Этого нельзя было допустить. LNC должен был добраться до гор, и поэтому он ждал, целясь Хеллбором в долину, которую он покинул. Если повезет, он сможет уничтожить своего преследователя раз и навсегда, и даже если ему это не удастся, враг поймет, что LNC выше его. У врага не будет другого выбора, кроме как ожидать новых засад, а осторожность может привести к задержке, необходимой LNC.

Я потерял сигнатуру излучений LNC. Для этого может быть много причин: мои собственные датчики повреждены, он мог поставить между нами достаточно прочный выступ скалы, чтобы скрыть от меня свои излучения, он мог даже отключить все системы, кроме своего Центра выживания, чтобы притвориться мертвым. У меня возникает искушение ускорить продвижение, но я прикидываю, что, возможно, именно этого от меня и добивается LNC. Если я буду двигаться на максимальной скорости, то могу наткнуться на любую засаду, которую он решит устроить.

Я останавливаюсь на мгновение, а затем запускаю один из пяти оставшихся разведывательных беспилотников вверх над долиной. Он движется медленно, оставаясь ниже вершин скал, чтобы как можно дольше скрывать свое излучение от LNC. Профиль его полета ограничит зону действия его датчиков, но он найдет LNC, где бы он ни прятался.

LNC наблюдал, как беспилотник пролетел далеко внизу под ним. Он прижался к стенам и испытал чувство удовлетворения, когда дрон исчез в узкой расщелине, так и не обнаружив его.

Мой беспилотник сообщает о длинном запутанном потоке земли и камней, обрушившемся сверху на долину. Он достаточно толстый и крутой, чтобы доставить мне неудобства, хотя и не настолько, чтобы остановить меня. Если это очередная попытка еще больше задержать меня, то она практически бесполезна, однако, сама ее тщетность свидетельствует об отчаянии LNC.

LNC выжидал, сократив активное излучение до минимально возможного уровня, полагаясь исключительно на оптические системы обнаружения и управления огнем. Это еще больше снижало эффективность его наведения на цель, но также значительно затрудняло его обнаружение.

Я приближаюсь к точке, в которой LNC пытался перекрыть долину. Мои собственные сенсоры, несмотря на их повреждения, более эффективны, чем у беспилотника, и охватывают более широкую зону обнаружения, я замедляюсь, рассматривая обломки. Это, конечно, слишком слабое препятствие, чтобы остановить меня, но что-то в нем заставляет меня быть осторожным. Мне требуется почти 0,0004 секунды, чтобы понять причину.

Враг появился внизу, вынырнув из-за последнего поворота. LNC следил за ним оптически, наблюдая и ожидая пока цель удачно располодиться для удара по центру массы, который ему требовался. Враг продвинулся еще вперед… а затем, внезапно, бросил максимальную аварийную мощность на реверс гусениц, как раз в тот момент, когда LNC выстрелил.

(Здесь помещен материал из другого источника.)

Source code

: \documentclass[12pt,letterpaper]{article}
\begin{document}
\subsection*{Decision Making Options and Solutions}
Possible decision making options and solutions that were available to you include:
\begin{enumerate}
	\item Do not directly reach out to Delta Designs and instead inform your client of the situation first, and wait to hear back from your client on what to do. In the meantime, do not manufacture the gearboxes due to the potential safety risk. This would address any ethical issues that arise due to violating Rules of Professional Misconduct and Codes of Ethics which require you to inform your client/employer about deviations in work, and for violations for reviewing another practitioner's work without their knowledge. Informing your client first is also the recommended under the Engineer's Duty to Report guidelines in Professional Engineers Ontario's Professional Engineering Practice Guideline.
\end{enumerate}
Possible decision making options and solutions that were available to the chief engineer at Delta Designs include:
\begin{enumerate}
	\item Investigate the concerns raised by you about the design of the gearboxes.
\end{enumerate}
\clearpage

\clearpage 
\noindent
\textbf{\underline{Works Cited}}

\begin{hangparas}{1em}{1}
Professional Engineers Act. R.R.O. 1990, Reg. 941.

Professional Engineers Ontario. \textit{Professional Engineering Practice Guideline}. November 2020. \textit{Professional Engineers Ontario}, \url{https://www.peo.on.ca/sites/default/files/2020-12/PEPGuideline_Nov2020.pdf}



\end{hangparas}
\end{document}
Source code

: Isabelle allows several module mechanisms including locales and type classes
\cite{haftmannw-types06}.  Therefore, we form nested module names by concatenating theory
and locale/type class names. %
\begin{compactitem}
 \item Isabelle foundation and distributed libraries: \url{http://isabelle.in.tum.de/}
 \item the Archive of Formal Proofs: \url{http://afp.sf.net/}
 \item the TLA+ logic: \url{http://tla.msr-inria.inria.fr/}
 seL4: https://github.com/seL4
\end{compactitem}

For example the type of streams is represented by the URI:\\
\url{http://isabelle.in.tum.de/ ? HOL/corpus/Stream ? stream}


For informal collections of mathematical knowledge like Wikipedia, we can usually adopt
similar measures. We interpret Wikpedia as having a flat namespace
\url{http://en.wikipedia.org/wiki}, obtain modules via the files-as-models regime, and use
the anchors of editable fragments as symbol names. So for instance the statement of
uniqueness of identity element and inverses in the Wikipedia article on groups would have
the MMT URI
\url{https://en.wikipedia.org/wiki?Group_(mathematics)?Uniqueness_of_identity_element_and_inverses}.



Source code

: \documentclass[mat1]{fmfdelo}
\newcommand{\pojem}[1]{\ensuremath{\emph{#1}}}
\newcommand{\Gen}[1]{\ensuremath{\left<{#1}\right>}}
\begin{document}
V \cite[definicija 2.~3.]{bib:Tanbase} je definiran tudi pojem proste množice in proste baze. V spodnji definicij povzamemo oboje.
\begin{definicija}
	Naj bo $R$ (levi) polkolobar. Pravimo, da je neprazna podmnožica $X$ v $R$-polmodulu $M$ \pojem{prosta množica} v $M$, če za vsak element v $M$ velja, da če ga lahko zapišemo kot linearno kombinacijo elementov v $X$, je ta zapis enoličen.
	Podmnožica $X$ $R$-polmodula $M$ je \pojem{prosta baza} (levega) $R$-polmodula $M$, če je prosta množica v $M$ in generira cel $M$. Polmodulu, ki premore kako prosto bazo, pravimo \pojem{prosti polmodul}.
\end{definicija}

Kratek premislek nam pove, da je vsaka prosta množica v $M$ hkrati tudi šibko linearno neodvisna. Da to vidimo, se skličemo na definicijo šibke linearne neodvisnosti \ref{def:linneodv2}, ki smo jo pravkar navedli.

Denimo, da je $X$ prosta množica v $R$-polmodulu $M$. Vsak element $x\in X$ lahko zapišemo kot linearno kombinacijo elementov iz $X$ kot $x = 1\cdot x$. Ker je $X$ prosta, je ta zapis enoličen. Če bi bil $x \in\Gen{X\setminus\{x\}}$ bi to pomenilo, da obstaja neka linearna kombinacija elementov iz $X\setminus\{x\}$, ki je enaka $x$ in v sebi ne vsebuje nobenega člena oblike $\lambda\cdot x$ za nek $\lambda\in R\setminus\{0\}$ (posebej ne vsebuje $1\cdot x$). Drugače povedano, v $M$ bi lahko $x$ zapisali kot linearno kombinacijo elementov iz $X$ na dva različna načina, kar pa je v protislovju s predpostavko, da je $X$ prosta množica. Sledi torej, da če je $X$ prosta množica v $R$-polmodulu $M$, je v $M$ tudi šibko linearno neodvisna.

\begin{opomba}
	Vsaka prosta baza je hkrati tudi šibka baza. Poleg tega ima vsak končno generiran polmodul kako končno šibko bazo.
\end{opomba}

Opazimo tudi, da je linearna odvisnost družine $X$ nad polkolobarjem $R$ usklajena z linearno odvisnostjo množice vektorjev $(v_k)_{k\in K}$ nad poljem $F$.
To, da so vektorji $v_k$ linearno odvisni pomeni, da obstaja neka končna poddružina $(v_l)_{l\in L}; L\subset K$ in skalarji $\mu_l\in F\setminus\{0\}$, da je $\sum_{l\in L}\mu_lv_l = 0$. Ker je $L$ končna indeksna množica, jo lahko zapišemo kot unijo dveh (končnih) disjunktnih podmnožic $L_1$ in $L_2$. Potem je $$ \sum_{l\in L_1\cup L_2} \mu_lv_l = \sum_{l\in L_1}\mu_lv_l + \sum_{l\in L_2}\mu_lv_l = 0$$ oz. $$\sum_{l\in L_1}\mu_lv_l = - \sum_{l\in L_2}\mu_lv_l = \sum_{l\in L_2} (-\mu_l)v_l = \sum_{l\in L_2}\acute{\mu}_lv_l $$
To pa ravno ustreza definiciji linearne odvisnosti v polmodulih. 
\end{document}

Мощный заряд Хеллбора разрывает мой нос, когда я бросаю свой корпус назад. Плазменный заряд промахивается всего на 6,52 метра, оставляя 40-метровый кратер на восточном склоне скалы. Но меня не задело, и он бы не промазал, если бы я вдруг не задался вопросом, как LNC умудрился установить свои заряды достаточно высоко на западном утесе, чтобы обрушить столько обломков. Теперь я отступаю за изгиб долины и просматриваю данные своих датчиков, и горькое понимание наполняет меня, когда я вижу глубокие отпечатки его следов далеко вверху. Мой беспилотник не заметил их, потому что искал цели на дне долины, но LNC в долине больше нет. Он вырвался за ее пределы и уничтожил единственный путь, по которому я мог бы его преследовать.

Я неподвижно сижу бесконечных 3,026 секунды, обдумывая все возможные варианты. LNC находится надо мной, и я снова замечаю его активное излучение, когда он полностью включает свои системы наведения. У него есть преимущество в положении и в том, что он знает, где я должен появиться, если захочу вступить с ним в контакт. Однако у меня есть компенсирующее его преимущества знание о том, где он находится, и в том, что он не может точно знать, когда я попытаюсь вступить с ним в бой.

Ситуация не из приятных, но я прихожу к выводу, что шансы на моей стороне с минимальным перевесом. Я менее уязвим, чем он. Эффективность моих систем выше, а время отклика, вероятно, меньше. Я вычисляю вероятность в 68,052 %, плюс-минус 6,119 %, что я успею выстрелить до того, как успеет выстрелить он. Это не те шансы, которые я бы предпочел, но мой долг ясен.

LNC снова остановился на своих покалеченных гусеницах. Он тщательно выбрал исходную позицию, выбрав такую, которая потребовала бы минимального перемещения, чтобы добраться до следующего огневого рубежа. Без прямого наблюдения, вынужденный полагаться только на излучение, которое должно пройти через искажающую среду твердой скалы, чтобы достичь его, враг может даже не заметить, что он вообще переместился. Теперь он снова ждал, и его аудиорецепторы были наполнены завыванием ветра над истерзанными скалами и прорехама и рваными выступами его собственного изодранного корпуса.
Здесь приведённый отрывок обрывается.